Saved entries –
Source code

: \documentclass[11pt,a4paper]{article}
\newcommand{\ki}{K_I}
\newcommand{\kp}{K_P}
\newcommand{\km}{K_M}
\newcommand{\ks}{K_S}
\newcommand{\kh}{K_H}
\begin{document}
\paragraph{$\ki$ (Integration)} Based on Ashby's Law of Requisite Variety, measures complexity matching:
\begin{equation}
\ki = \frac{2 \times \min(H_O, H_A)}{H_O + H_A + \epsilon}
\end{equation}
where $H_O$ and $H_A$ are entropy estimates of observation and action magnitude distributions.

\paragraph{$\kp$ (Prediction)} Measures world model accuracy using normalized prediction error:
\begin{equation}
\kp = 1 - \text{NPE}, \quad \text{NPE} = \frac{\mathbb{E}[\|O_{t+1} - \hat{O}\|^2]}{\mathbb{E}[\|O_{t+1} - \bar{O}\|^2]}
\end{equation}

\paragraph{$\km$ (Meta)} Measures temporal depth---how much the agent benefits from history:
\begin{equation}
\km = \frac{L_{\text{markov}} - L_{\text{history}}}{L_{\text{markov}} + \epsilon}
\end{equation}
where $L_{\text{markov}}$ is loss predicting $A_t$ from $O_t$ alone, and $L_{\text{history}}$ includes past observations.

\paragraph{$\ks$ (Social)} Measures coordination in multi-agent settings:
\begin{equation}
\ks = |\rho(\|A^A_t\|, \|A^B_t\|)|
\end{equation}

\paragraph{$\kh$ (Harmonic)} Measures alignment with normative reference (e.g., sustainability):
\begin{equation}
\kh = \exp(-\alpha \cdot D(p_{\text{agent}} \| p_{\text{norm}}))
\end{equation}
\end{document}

What this task involves –
Every entry above needs to be written out again exactly.

Written solution –
Source code

: \documentclass[11pt,a4paper]{article}
\newcommand{\ki}{K_I}
\newcommand{\kp}{K_P}
\newcommand{\km}{K_M}
\newcommand{\ks}{K_S}
\newcommand{\kh}{K_H}
\begin{document}
\paragraph{$\ki$ (Integration)} Based on Ashby's Law of Requisite Variety, measures complexity matching:
\begin{equation}
\ki = \frac{2 \times \min(H_O, H_A)}{H_O + H_A + \epsilon}
\end{equation}
where $H_O$ and $H_A$ are entropy estimates of observation and action magnitude distributions.

\paragraph{$\kp$ (Prediction)} Measures world model accuracy using normalized prediction error:
\begin{equation}
\kp = 1 - \text{NPE}, \quad \text{NPE} = \frac{\mathbb{E}[\|O_{t+1} - \hat{O}\|^2]}{\mathbb{E}[\|O_{t+1} - \bar{O}\|^2]}
\end{equation}

\paragraph{$\km$ (Meta)} Measures temporal depth---how much the agent benefits from history:
\begin{equation}
\km = \frac{L_{\text{markov}} - L_{\text{history}}}{L_{\text{markov}} + \epsilon}
\end{equation}
where $L_{\text{markov}}$ is loss predicting $A_t$ from $O_t$ alone, and $L_{\text{history}}$ includes past observations.

\paragraph{$\ks$ (Social)} Measures coordination in multi-agent settings:
\begin{equation}
\ks = |\rho(\|A^A_t\|, \|A^B_t\|)|
\end{equation}

\paragraph{$\kh$ (Harmonic)} Measures alignment with normative reference (e.g., sustainability):
\begin{equation}
\kh = \exp(-\alpha \cdot D(p_{\text{agent}} \| p_{\text{norm}}))
\end{equation}
\end{document}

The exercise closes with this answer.